**Exercise instructions**
Whenever the word "Speech" appears in a line of the data below, copy that line.

**Entries supplied**
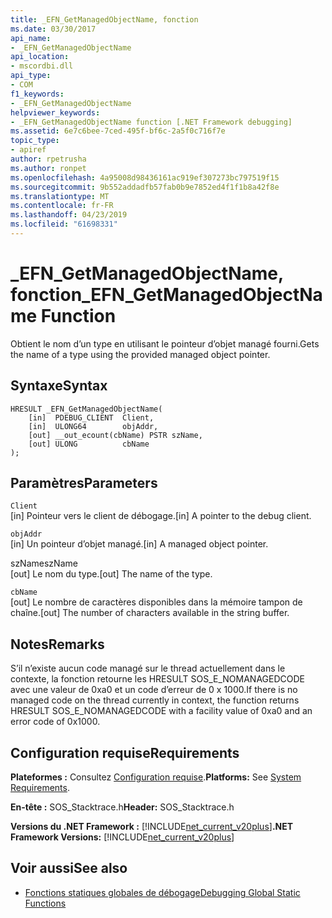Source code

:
 ```yaml
---
title: _EFN_GetManagedObjectName, fonction
ms.date: 03/30/2017
api_name:
- _EFN_GetManagedObjectName
api_location:
- mscordbi.dll
api_type:
- COM
f1_keywords:
- _EFN_GetManagedObjectName
helpviewer_keywords:
- _EFN_GetManagedObjectName function [.NET Framework debugging]
ms.assetid: 6e7c6bee-7ced-495f-bf6c-2a5f0c716f7e
topic_type:
- apiref
author: rpetrusha
ms.author: ronpet
ms.openlocfilehash: 4a95008d98436161ac919ef307273bc797519f15
ms.sourcegitcommit: 9b552addadfb57fab0b9e7852ed4f1f1b8a42f8e
ms.translationtype: MT
ms.contentlocale: fr-FR
ms.lasthandoff: 04/23/2019
ms.locfileid: "61698331"
---
```

# <a name="efngetmanagedobjectname-function"></a><span data-ttu-id="16cdf-102">_EFN_GetManagedObjectName, fonction</span><span class="sxs-lookup"><span data-stu-id="16cdf-102">_EFN_GetManagedObjectName Function</span></span>
<span data-ttu-id="16cdf-103">Obtient le nom d’un type en utilisant le pointeur d’objet managé fourni.</span><span class="sxs-lookup"><span data-stu-id="16cdf-103">Gets the name of a type using the provided managed object pointer.</span></span>  
  
## <a name="syntax"></a><span data-ttu-id="16cdf-104">Syntaxe</span><span class="sxs-lookup"><span data-stu-id="16cdf-104">Syntax</span></span>  
  
```  
HRESULT _EFN_GetManagedObjectName(  
    [in]  PDEBUG_CLIENT  Client,  
    [in]  ULONG64        objAddr,  
    [out] __out_ecount(cbName) PSTR szName,  
    [out] ULONG          cbName  
);  
```  
  
## <a name="parameters"></a><span data-ttu-id="16cdf-105">Paramètres</span><span class="sxs-lookup"><span data-stu-id="16cdf-105">Parameters</span></span>  
 `Client`  
 <span data-ttu-id="16cdf-106">[in] Pointeur vers le client de débogage.</span><span class="sxs-lookup"><span data-stu-id="16cdf-106">[in] A pointer to the debug client.</span></span>  
  
 `objAddr`  
 <span data-ttu-id="16cdf-107">[in] Un pointeur d’objet managé.</span><span class="sxs-lookup"><span data-stu-id="16cdf-107">[in] A managed object pointer.</span></span>  
  
 <span data-ttu-id="16cdf-108">szName</span><span class="sxs-lookup"><span data-stu-id="16cdf-108">szName</span></span>  
 <span data-ttu-id="16cdf-109">[out] Le nom du type.</span><span class="sxs-lookup"><span data-stu-id="16cdf-109">[out] The name of the type.</span></span>  
  
 `cbName`  
 <span data-ttu-id="16cdf-110">[out] Le nombre de caractères disponibles dans la mémoire tampon de chaîne.</span><span class="sxs-lookup"><span data-stu-id="16cdf-110">[out] The number of characters available in the string buffer.</span></span>  
  
## <a name="remarks"></a><span data-ttu-id="16cdf-111">Notes</span><span class="sxs-lookup"><span data-stu-id="16cdf-111">Remarks</span></span>  
 <span data-ttu-id="16cdf-112">S’il n’existe aucun code managé sur le thread actuellement dans le contexte, la fonction retourne les HRESULT SOS_E_NOMANAGEDCODE avec une valeur de 0xa0 et un code d’erreur de 0 x 1000.</span><span class="sxs-lookup"><span data-stu-id="16cdf-112">If there is no managed code on the thread currently in context, the function returns HRESULT SOS_E_NOMANAGEDCODE with a facility value of 0xa0 and an error code of 0x1000.</span></span>  
  
## <a name="requirements"></a><span data-ttu-id="16cdf-113">Configuration requise</span><span class="sxs-lookup"><span data-stu-id="16cdf-113">Requirements</span></span>  
 <span data-ttu-id="16cdf-114">**Plateformes :** Consultez [Configuration requise](../../../../docs/framework/get-started/system-requirements.md).</span><span class="sxs-lookup"><span data-stu-id="16cdf-114">**Platforms:** See [System Requirements](../../../../docs/framework/get-started/system-requirements.md).</span></span>  
  
 <span data-ttu-id="16cdf-115">**En-tête :** SOS_Stacktrace.h</span><span class="sxs-lookup"><span data-stu-id="16cdf-115">**Header:** SOS_Stacktrace.h</span></span>  
  
 <span data-ttu-id="16cdf-116">**Versions du .NET Framework :** [!INCLUDE[net_current_v20plus](../../../../includes/net-current-v20plus-md.md)]</span><span class="sxs-lookup"><span data-stu-id="16cdf-116">**.NET Framework Versions:** [!INCLUDE[net_current_v20plus](../../../../includes/net-current-v20plus-md.md)]</span></span>  
  
## <a name="see-also"></a><span data-ttu-id="16cdf-117">Voir aussi</span><span class="sxs-lookup"><span data-stu-id="16cdf-117">See also</span></span>

- [<span data-ttu-id="16cdf-118">Fonctions statiques globales de débogage</span><span class="sxs-lookup"><span data-stu-id="16cdf-118">Debugging Global Static Functions</span></span>](../../../../docs/framework/unmanaged-api/debugging/debugging-global-static-functions.md)
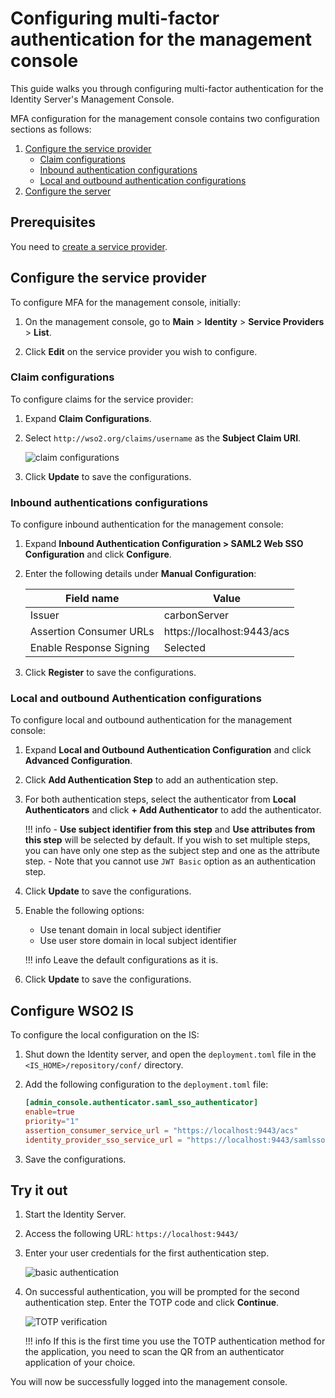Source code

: # Configuring multi-factor authentication for the management console

 This guide walks you through configuring multi-factor authentication for the Identity Server's Management Console.

 MFA configuration for the management console contains two configuration sections as follows:

1. [Configure the service provider](#configure-the-service-provider)
    - [Claim configurations](#claim-configurations)
    - [Inbound authentication configurations](#inbound-authentications-configurations)
    - [Local and outbound authentication configurations](#local-and-outbound-authentication-configurations)
2. [Configure the server](#configure-wso2-is)

## Prerequisites

You need to [create a service provider]({{base_path}}/guides/applications/register-sp).

## Configure the service provider

To configure MFA for the management console, initially:

1. On the management console, go to **Main** > **Identity** > **Service Providers** > **List**.

2. Click **Edit** on the service provider you wish to configure.

### Claim configurations

To configure claims for the service provider:

1. Expand **Claim Configurations**.

2. Select `http://wso2.org/claims/username` as the **Subject Claim URI**.

    ![claim configurations]({{base_path}}/assets/img/guides/claim-config-management-console.png)

3. Click **Update** to save the configurations.

### Inbound authentications configurations

To configure inbound authentication for the management console:

1. Expand **Inbound Authentication Configuration > SAML2 Web SSO Configuration** and click **Configure**.

2. Enter the following details under **Manual Configuration**:

    | Field name    | Value |
    |---------------|-------|
    | Issuer    | carbonServer  |
    | Assertion Consumer URLs   | https://localhost:9443/acs    |
    | Enable Response Signing   | Selected  |

3. Click **Register** to save the configurations.

### Local and outbound Authentication configurations

To configure local and outbound authentication for the management console:

1. Expand **Local and Outbound Authentication Configuration** and click **Advanced Configuration**.

2. Click **Add Authentication Step** to add an authentication step.

3. For both authentication steps, select the authenticator from **Local Authenticators** and click **+ Add Authenticator** to add the authenticator.

    !!! info
        - **Use subject identifier from this step** and **Use attributes from this step** will be selected by default. If you wish to set multiple steps, you can have only one step as the subject step and one as the attribute step.
        - Note that you cannot use `JWT Basic` option as an authentication step.

4. Click **Update** to save the configurations.

5. Enable the following options:
    - Use tenant domain in local subject identifier
    - Use user store domain in local subject identifier

    !!! info
        Leave the default configurations as it is.

6. Click **Update** to save the configurations.

## Configure WSO2 IS

To configure the local configuration on the IS:

1. Shut down the Identity server, and open the `deployment.toml` file in the `<IS_HOME>/repository/conf/` directory.

2. Add the following configuration to the `deployment.toml` file:

    ``` toml
    [admin_console.authenticator.saml_sso_authenticator]
    enable=true
    priority="1"
    assertion_consumer_service_url = "https://localhost:9443/acs"
    identity_provider_sso_service_url = "https://localhost:9443/samlsso"
    ```

3. Save the configurations.

## Try it out

1. Start the Identity Server.

2. Access the following URL: `https://localhost:9443/`

3. Enter your user credentials for the first authentication step.

    ![basic authentication]({{base_path}}/assets/img/guides/basic-authentication-mfa.png)

4. On successful authentication, you will be prompted for the second authentication step. Enter the TOTP code and click **Continue**.

    ![TOTP verification]({{base_path}}/assets/img/samples/totp-code-verification.png)

    !!! info
        If this is the first time you use the TOTP authentication method for the application, you need to scan the QR from an authenticator application of your choice.

You will now be successfully logged into the management console.
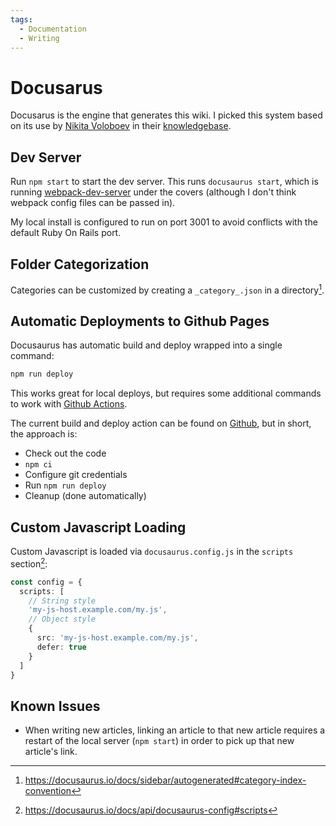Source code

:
 ```yaml
---
tags:
  - Documentation
  - Writing
---
```

# Docusarus

Docusarus is the engine that generates this wiki. I picked this system based on
its use by [Nikita Voloboev](https://github.com/nikitavoloboev) in their
[knowledgebase](https://github.com/nikitavoloboev/knowledge/).

## Dev Server

Run `npm start` to start the dev server. This runs `docusaurus start`, which is
running [webpack-dev-server](https://webpack.js.org/configuration/dev-server/)
under the covers (although I don't think webpack config files can be passed in).

My local install is configured to run on port 3001 to avoid conflicts with the
default Ruby On Rails port.

## Folder Categorization

Categories can be customized by creating a `_category_.json` in a
directory[^1].

## Automatic Deployments to Github Pages

Docusaurus has automatic build and deploy wrapped into a single command:
```bash
npm run deploy
```
This works great for local deploys, but requires some additional commands to
work with [Github Actions](/devops/github-actions).

The current build and deploy action can be found on
[Github](https://github.com/b-turchyn/wiki/blob/main/.github/workflows/node.js.yml),
but in short, the approach is:
* Check out the code
* `npm ci`
* Configure git credentials
* Run `npm run deploy`
* Cleanup (done automatically)

## Custom Javascript Loading

Custom Javascript is loaded via `docusaurus.config.js` in the `scripts`
section[^2]:

```typescript
const config = {
  scripts: [
    // String style
    'my-js-host.example.com/my.js',
    // Object style
    {
      src: 'my-js-host.example.com/my.js',
      defer: true
    }
  ]
}
```

## Known Issues

- When writing new articles, linking an article to that new article requires a
  restart of the local server (`npm start`) in order to pick up that new
  article's link.

[^1]: https://docusaurus.io/docs/sidebar/autogenerated#category-index-convention
[^2]: https://docusaurus.io/docs/api/docusaurus-config#scripts
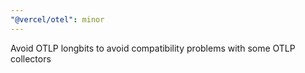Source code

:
 ```yaml
---
"@vercel/otel": minor
---
```


Avoid OTLP longbits to avoid compatibility problems with some OTLP collectors
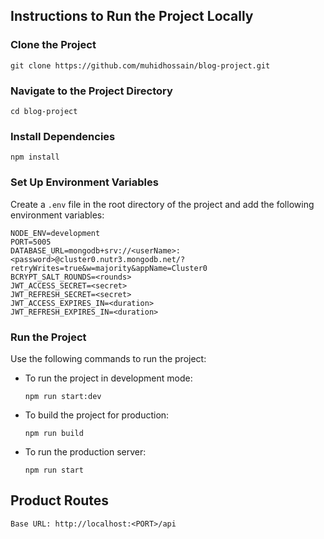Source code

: ## Instructions to Run the Project Locally

### Clone the Project

```
git clone https://github.com/muhidhossain/blog-project.git
```

### Navigate to the Project Directory

```
cd blog-project
```

### Install Dependencies

```
npm install
```

### Set Up Environment Variables

Create a `.env` file in the root directory of the project and add the following environment variables:

```
NODE_ENV=development
PORT=5005
DATABASE_URL=mongodb+srv://<userName>:<password>@cluster0.nutr3.mongodb.net/?retryWrites=true&w=majority&appName=Cluster0
BCRYPT_SALT_ROUNDS=<rounds>
JWT_ACCESS_SECRET=<secret>
JWT_REFRESH_SECRET=<secret>
JWT_ACCESS_EXPIRES_IN=<duration>
JWT_REFRESH_EXPIRES_IN=<duration>

```

### Run the Project

Use the following commands to run the project:

- To run the project in development mode:

  ```
  npm run start:dev
  ```

- To build the project for production:

  ```
  npm run build
  ```

- To run the production server:
  ```
  npm run start
  ```

## Product Routes

```
Base URL: http://localhost:<PORT>/api
```
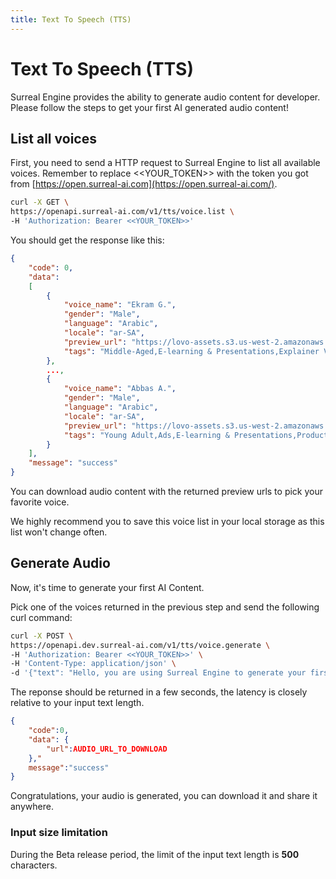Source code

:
```yaml
---
title: Text To Speech (TTS)
---
```


# Text To Speech (TTS)

Surreal Engine provides the ability to generate audio content for developer. Please follow the steps to get your first AI generated audio content!

## List all voices

First, you need to send a HTTP request to Surreal Engine to list all available voices. Remember to replace <<YOUR_TOKEN>> with the token you got from [https://open.surreal-ai.com](https://open.surreal-ai.com/).

```bash
curl -X GET \
https://openapi.surreal-ai.com/v1/tts/voice.list \
-H 'Authorization: Bearer <<YOUR_TOKEN>>'
```

You should get the response like this:

```json
{
    "code": 0,
    "data":
    [
        {
            "voice_name": "Ekram G.",
            "gender": "Male",
            "language": "Arabic",
            "locale": "ar-SA",
            "preview_url": "https://lovo-assets.s3.us-west-2.amazonaws.com/skin_sample/1625732273462.wav",
            "tags": "Middle-Aged,E-learning & Presentations,Explainer Videos"
        },
        ...,
        {
            "voice_name": "Abbas A.",
            "gender": "Male",
            "language": "Arabic",
            "locale": "ar-SA",
            "preview_url": "https://lovo-assets.s3.us-west-2.amazonaws.com/skin_sample/1625732265612.wav",
            "tags": "Young Adult,Ads,E-learning & Presentations,Product demos,Explainer Videos"
        }
    ],
    "message": "success"
}
```

You can download audio content with the returned preview urls to pick your favorite voice.

We highly recommend you to save this voice list in your local storage as this list won't change often.


## Generate Audio

Now, it's time to generate your first AI Content.

Pick one of the voices returned in the previous step and send the following curl command:

```bash
curl -X POST \
https://openapi.dev.surreal-ai.com/v1/tts/voice.generate \
-H 'Authorization: Bearer <<YOUR_TOKEN>>' \
-H 'Content-Type: application/json' \
-d '{"text": "Hello, you are using Surreal Engine to generate your first audio content!", "voice_name": "Fabineu Topshot"}'
```

The reponse should be returned in a few seconds, the latency is closely relative to your input text length.

```json
{
	"code":0,
	"data": {
		"url":AUDIO_URL_TO_DOWNLOAD
	},"
	message":"success"
}
```

Congratulations, your audio is generated, you can download it and share it anywhere.

### Input size limitation

During the Beta release period, the limit of the input text length is **500** characters.

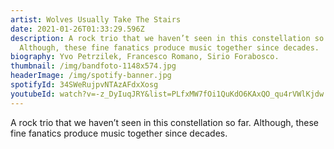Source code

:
 ```yaml
---
artist: Wolves Usually Take The Stairs
date: 2021-01-26T01:33:29.596Z
description: A rock trio that we haven’t seen in this constellation so far.
  Although, these fine fanatics produce music together since decades.
biography: Yvo Petrzilek, Francesco Romano, Sirio Forabosco.
thumbnail: /img/bandfoto-1148x574.jpg
headerImage: /img/spotify-banner.jpg
spotifyId: 34SWeRujpvNTAzAFdxXosg
youtubeId: watch?v=-z_DyIuqJRY&list=PLfxMW7fOi1QuKdO6KAxQO_qu4rVWlKjdw
---
```

A rock trio that we haven’t seen in this constellation so far. Although, these fine fanatics produce music together since decades.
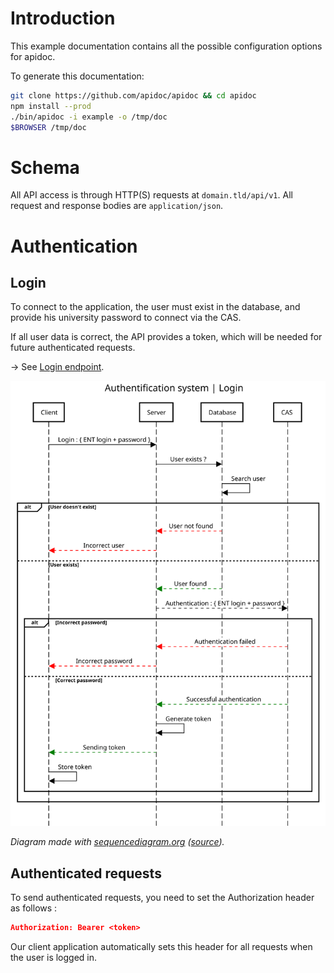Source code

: # Introduction

This example documentation contains all the possible configuration options for apidoc.

To generate this documentation:

```bash
git clone https://github.com/apidoc/apidoc && cd apidoc
npm install --prod
./bin/apidoc -i example -o /tmp/doc
$BROWSER /tmp/doc
```

# Schema

All API access is through HTTP(S) requests at `domain.tld/api/v1`. All request and response bodies are `application/json`.

# Authentication

## Login

To connect to the application, the user must exist in the database, and provide his university password to connect via the CAS.

If all user data is correct, the API provides a token, which will be needed for future authenticated requests.

-> See [Login endpoint](#post-login).

![Login system diagram](/assets/AuthLoginDiagram.svg)

_Diagram made with [sequencediagram.org](https://sequencediagram.org/) ([source](/assets/AuthLoginDiagramSource.txt))._

## Authenticated requests

To send authenticated requests, you need to set the Authorization header as follows :

```json
Authorization: Bearer <token>
```

Our client application automatically sets this header for all requests when the user is logged in.
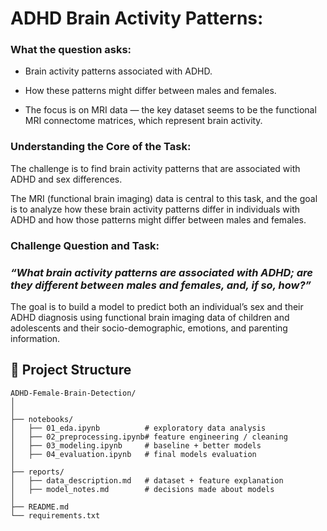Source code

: # ADHD Brain Activity Patterns:


### What the question asks:

- Brain activity patterns associated with ADHD.

- How these patterns might differ between males and females.

- The focus is on MRI data — the key dataset seems to be the functional MRI connectome matrices, which represent brain activity.



### Understanding the Core of the Task:

The challenge is to find brain activity patterns that are associated with ADHD and sex differences. 

The MRI (functional brain imaging) data is central to this task, and the goal is to analyze how these brain activity patterns differ in individuals with ADHD and how those patterns might differ between males and females.


### Challenge Question and Task:

### *“What brain activity patterns are associated with ADHD; are they different between males and females, and, if so, how?”*

The goal is to build a model to predict both an individual’s sex and their ADHD diagnosis using functional brain imaging data of children and adolescents and their socio-demographic, emotions, and parenting information.



## 📁 Project Structure

```
ADHD-Female-Brain-Detection/
│
│
├── notebooks/
│   ├── 01_eda.ipynb          # exploratory data analysis
│   ├── 02_preprocessing.ipynb# feature engineering / cleaning
│   ├── 03_modeling.ipynb     # baseline + better models
│   ├── 04_evaluation.ipynb   # final models evaluation
│
├── reports/
│   ├── data_description.md   # dataset + feature explanation
│   ├── model_notes.md        # decisions made about models
│
├── README.md
└── requirements.txt
```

**Solution**
title: Text To Speech (TTS)
# Text To Speech (TTS)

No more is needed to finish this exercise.